Definition 3.4 (Simplicial complex) An abstract simplicial complex on a nonempty set \(S\) is a pair \((S,\mathcal{X})\), where \(\mathcal{X}\) is a subset of \(\mathcal{P}(S) \setminus \{\emptyset\}\) such that \(x \in \mathcal{X}\) and \(y \subseteq x\) imply \(y \in \mathcal{X}\). Elements of \(\mathcal{X}\) are called simplices.
Figure 2.6(c) displays examples of triangular meshes, which are special cases of simplicial complexes with many applications in computer graphics. The reader is referred to (Schaub et al. 2021; Crane et al. 2013) for a relevant introduction to simplicial complexes. As it is evident from Definition 3.4, each relation \(x\) on \(S\) must contain all relations \(y\) with \(y\subseteq x\). Hence, a simplicial complex may encode a relatively large amount of data, taking up a lot of memory (T. Mitchell Roddenberry, Schaub, and Hajij 2022). Further, real-world higher-order data (e.g., traffic-flows on a rectangular street network) may not admit a meaningful simplicial complex structure due to the inherent lack of available simplices on the underlying data space. To address this limitation, cell complexes (Hatcher 2005; Hansen and Ghrist 2019) can generalize simplicial complexes, and overcome many of their drawbacks.

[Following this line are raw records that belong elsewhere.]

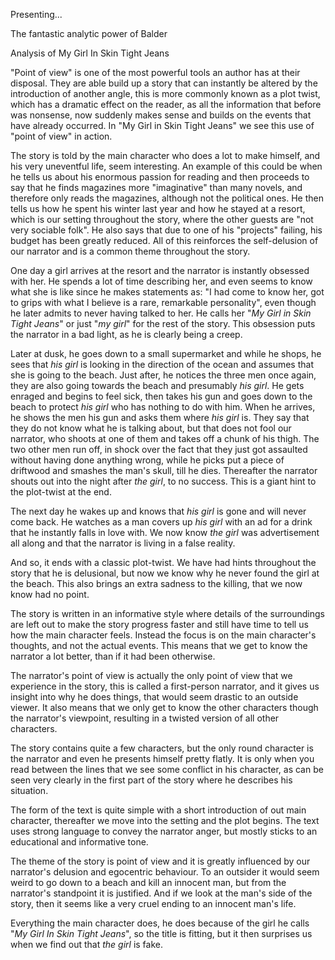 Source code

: Presenting...

The fantastic analytic power of Balder

Analysis of My Girl In Skin Tight Jeans

"Point of view" is one of the most powerful tools an author has at their
disposal. They are able build up a story that can instantly be altered
by the introduction of another angle, this is more commonly known as a
plot twist, which has a dramatic effect on the reader, as all the
information that before was nonsense, now suddenly makes sense and
builds on the events that have already occurred. In "My Girl in Skin
Tight Jeans" we see this use of "point of view" in action.

The story is told by the main character who does a lot to make himself,
and his very uneventful life, seem interesting. An example of this could
be when he tells us about his enormous passion for reading and then
proceeds to say that he finds magazines more "imaginative" than many
novels, and therefore only reads the magazines, although not the
political ones. He then tells us how he spent his winter last year and
how he stayed at a resort, which is our setting throughout the story,
where the other guests are "not very sociable folk". He also says that
due to one of his "projects" failing, his budget has been greatly
reduced. All of this reinforces the self-delusion of our narrator and is
a common theme throughout the story.

One day a girl arrives at the resort and the narrator is instantly
obsessed with her. He spends a lot of time describing her, and even
seems to know what she is like since he makes statements as: "I had come
to know her, got to grips with what I believe is a rare, remarkable
personality", even though he later admits to never having talked to her.
He calls her "*My Girl in Skin Tight Jeans*" or just "*my girl*" for the
rest of the story. This obsession puts the narrator in a bad light, as
he is clearly being a creep.

Later at dusk, he goes down to a small supermarket and while he shops,
he sees that *his girl* is looking in the direction of the ocean and
assumes that she is going to the beach. Just after, he notices the three
men once again, they are also going towards the beach and presumably
*his girl*. He gets enraged and begins to feel sick, then takes his gun
and goes down to the beach to protect *his girl* who has nothing to do
with him. When he arrives, he shows the men his gun and asks them where
*his girl* is. They say that they do not know what he is talking about,
but that does not fool our narrator, who shoots at one of them and takes
off a chunk of his thigh. The two other men run off, in shock over the
fact that they just got assaulted without having done anything wrong,
while he picks put a piece of driftwood and smashes the man's skull,
till he dies. Thereafter the narrator shouts out into the night after
*the girl*, to no success. This is a giant hint to the plot-twist at the
end.

The next day he wakes up and knows that *his girl* is gone and will
never come back. He watches as a man covers up *his girl* with an ad for
a drink that he instantly falls in love with. We now know *the girl* was
advertisement all along and that the narrator is living in a false
reality.

And so, it ends with a classic plot-twist. We have had hints throughout
the story that he is delusional, but now we know why he never found the
girl at the beach. This also brings an extra sadness to the killing,
that we now know had no point.

The story is written in an informative style where details of the
surroundings are left out to make the story progress faster and still
have time to tell us how the main character feels. Instead the focus is
on the main character's thoughts, and not the actual events. This means
that we get to know the narrator a lot better, than if it had been
otherwise.

The narrator's point of view is actually the only point of view that we
experience in the story, this is called a first-person narrator, and it
gives us insight into why he does things, that would seem drastic to an
outside viewer. It also means that we only get to know the other
characters though the narrator's viewpoint, resulting in a twisted
version of all other characters.

The story contains quite a few characters, but the only round character
is the narrator and even he presents himself pretty flatly. It is only
when you read between the lines that we see some conflict in his
character, as can be seen very clearly in the first part of the story
where he describes his situation.

The form of the text is quite simple with a short introduction of out
main character, thereafter we move into the setting and the plot begins.
The text uses strong language to convey the narrator anger, but mostly
sticks to an educational and informative tone.

The theme of the story is point of view and it is greatly influenced by
our narrator's delusion and egocentric behaviour. To an outsider it
would seem weird to go down to a beach and kill an innocent man, but
from the narrator's standpoint it is justified. And if we look at the
man's side of the story, then it seems like a very cruel ending to an
innocent man's life.

Everything the main character does, he does because of the girl he calls
"*My Girl In Skin Tight Jeans*", so the title is fitting, but it then
surprises us when we find out that *the girl* is fake.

Definition 3.5 (Regular cell complex) A regular cell complex is a topological space \(S\) with a partition into subspaces (cells) \(\{x_\alpha\}_{\alpha \in P_{S} }\), where \(P_{S}\) is an index set, satisfying the following conditions:
- \(S= \cup_{\alpha \in P_{S}} \mbox{int}(x_{\alpha})\), where \(\mbox{int}(x)\) denotes the interior of cell \(x\).
- For each \(\alpha \in P_S\), there exists a homeomorphism \(\psi_{\alpha}\), called an attaching map, from \(x_\alpha\) to \(\mathbb{R}^{n_\alpha}\) for some \(n_\alpha\in \mathbb{N}\), called the dimension \(n_\alpha\) of cell \(x_\alpha\).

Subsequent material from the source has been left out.